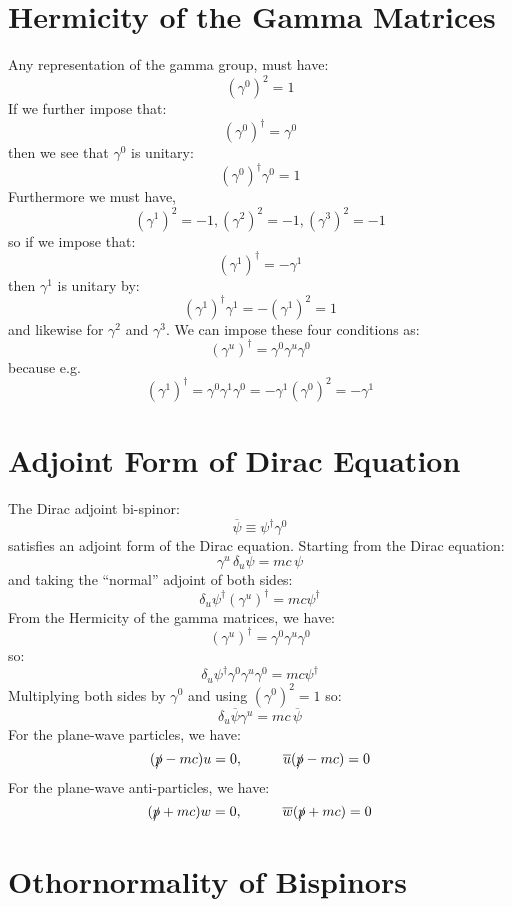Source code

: \documentclass[12pt]{book}
\begin{document}
\section{Hermicity of the Gamma Matrices}

Any representation of the gamma group, must have:
$$(\gamma^0)^2=1$$
If we further impose that:
$$(\gamma^0)^\dagger = \gamma^0$$
then we see that $\gamma^0$ is unitary:
$$(\gamma^0)^\dagger \gamma^0 = 1$$
Furthermore we must have,
$$(\gamma^1)^2=-1, (\gamma^2)^2=-1, (\gamma^3)^2=-1$$
so if we impose that:
$$(\gamma^1)^\dagger = -\gamma^1$$
then $\gamma^1$ is unitary by:
$$(\gamma^1)^\dagger \gamma^1 = - (\gamma^1)^2 = 1$$
and likewise for $\gamma^2$ and $\gamma^3$.  We can impose these four conditions as:
$$(\gamma^u)^\dagger = \gamma^0 \gamma^u \gamma^0$$
because e.g. 
$$(\gamma^1)^\dagger = \gamma^0 \gamma^1 \gamma^0 = - \gamma^1 (\gamma^0)^2 = -\gamma^1$$

\section{Adjoint Form of Dirac Equation}

The Dirac adjoint bi-spinor:
$$\overline{\psi} \equiv \psi^\dagger \gamma^0$$
satisfies an adjoint form of the Dirac equation.  Starting from the Dirac equation:
$$\gamma^u \, \delta_u \psi = mc \, \psi $$
and taking the ``normal'' adjoint of both sides:
$$\delta_u \psi^\dagger (\gamma^u)^\dagger = mc \psi^\dagger  $$
From the Hermicity of the gamma matrices, we have:
$$(\gamma^u)^\dagger = \gamma^0 \gamma^u \gamma^0$$
so:
$$\delta_u \psi^\dagger \gamma^0 \gamma^u \gamma^0 = mc \psi^\dagger$$
Multiplying both sides by $\gamma^0$ and using $(\gamma^0)^2=1$ so:
$$\delta_u \overline{\psi}  \gamma^u  =  mc \, \overline{\psi}$$
For the plane-wave particles, we have:
$$(\slashed{p} - mc) u = 0, \hspace{1cm} \overline{u} (\slashed{p} - mc) = 0$$
For the plane-wave anti-particles, we have:
$$(\slashed{p} + mc) w = 0, \hspace{1cm} \overline{w} (\slashed{p} + mc) = 0$$

\section{Othornormality of Bispinors}
\end{document}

- [About this exercise]: Word for word, repeat all of the entries above, leaving out the pictures.

- [Written response]:
Source code

: \documentclass[12pt]{book}
\begin{document}
\section{Hermicity of the Gamma Matrices}

Any representation of the gamma group, must have:
$$(\gamma^0)^2=1$$
If we further impose that:
$$(\gamma^0)^\dagger = \gamma^0$$
then we see that $\gamma^0$ is unitary:
$$(\gamma^0)^\dagger \gamma^0 = 1$$
Furthermore we must have,
$$(\gamma^1)^2=-1, (\gamma^2)^2=-1, (\gamma^3)^2=-1$$
so if we impose that:
$$(\gamma^1)^\dagger = -\gamma^1$$
then $\gamma^1$ is unitary by:
$$(\gamma^1)^\dagger \gamma^1 = - (\gamma^1)^2 = 1$$
and likewise for $\gamma^2$ and $\gamma^3$.  We can impose these four conditions as:
$$(\gamma^u)^\dagger = \gamma^0 \gamma^u \gamma^0$$
because e.g. 
$$(\gamma^1)^\dagger = \gamma^0 \gamma^1 \gamma^0 = - \gamma^1 (\gamma^0)^2 = -\gamma^1$$

\section{Adjoint Form of Dirac Equation}

The Dirac adjoint bi-spinor:
$$\overline{\psi} \equiv \psi^\dagger \gamma^0$$
satisfies an adjoint form of the Dirac equation.  Starting from the Dirac equation:
$$\gamma^u \, \delta_u \psi = mc \, \psi $$
and taking the ``normal'' adjoint of both sides:
$$\delta_u \psi^\dagger (\gamma^u)^\dagger = mc \psi^\dagger  $$
From the Hermicity of the gamma matrices, we have:
$$(\gamma^u)^\dagger = \gamma^0 \gamma^u \gamma^0$$
so:
$$\delta_u \psi^\dagger \gamma^0 \gamma^u \gamma^0 = mc \psi^\dagger$$
Multiplying both sides by $\gamma^0$ and using $(\gamma^0)^2=1$ so:
$$\delta_u \overline{\psi}  \gamma^u  =  mc \, \overline{\psi}$$
For the plane-wave particles, we have:
$$(\slashed{p} - mc) u = 0, \hspace{1cm} \overline{u} (\slashed{p} - mc) = 0$$
For the plane-wave anti-particles, we have:
$$(\slashed{p} + mc) w = 0, \hspace{1cm} \overline{w} (\slashed{p} + mc) = 0$$

\section{Othornormality of Bispinors}
\end{document}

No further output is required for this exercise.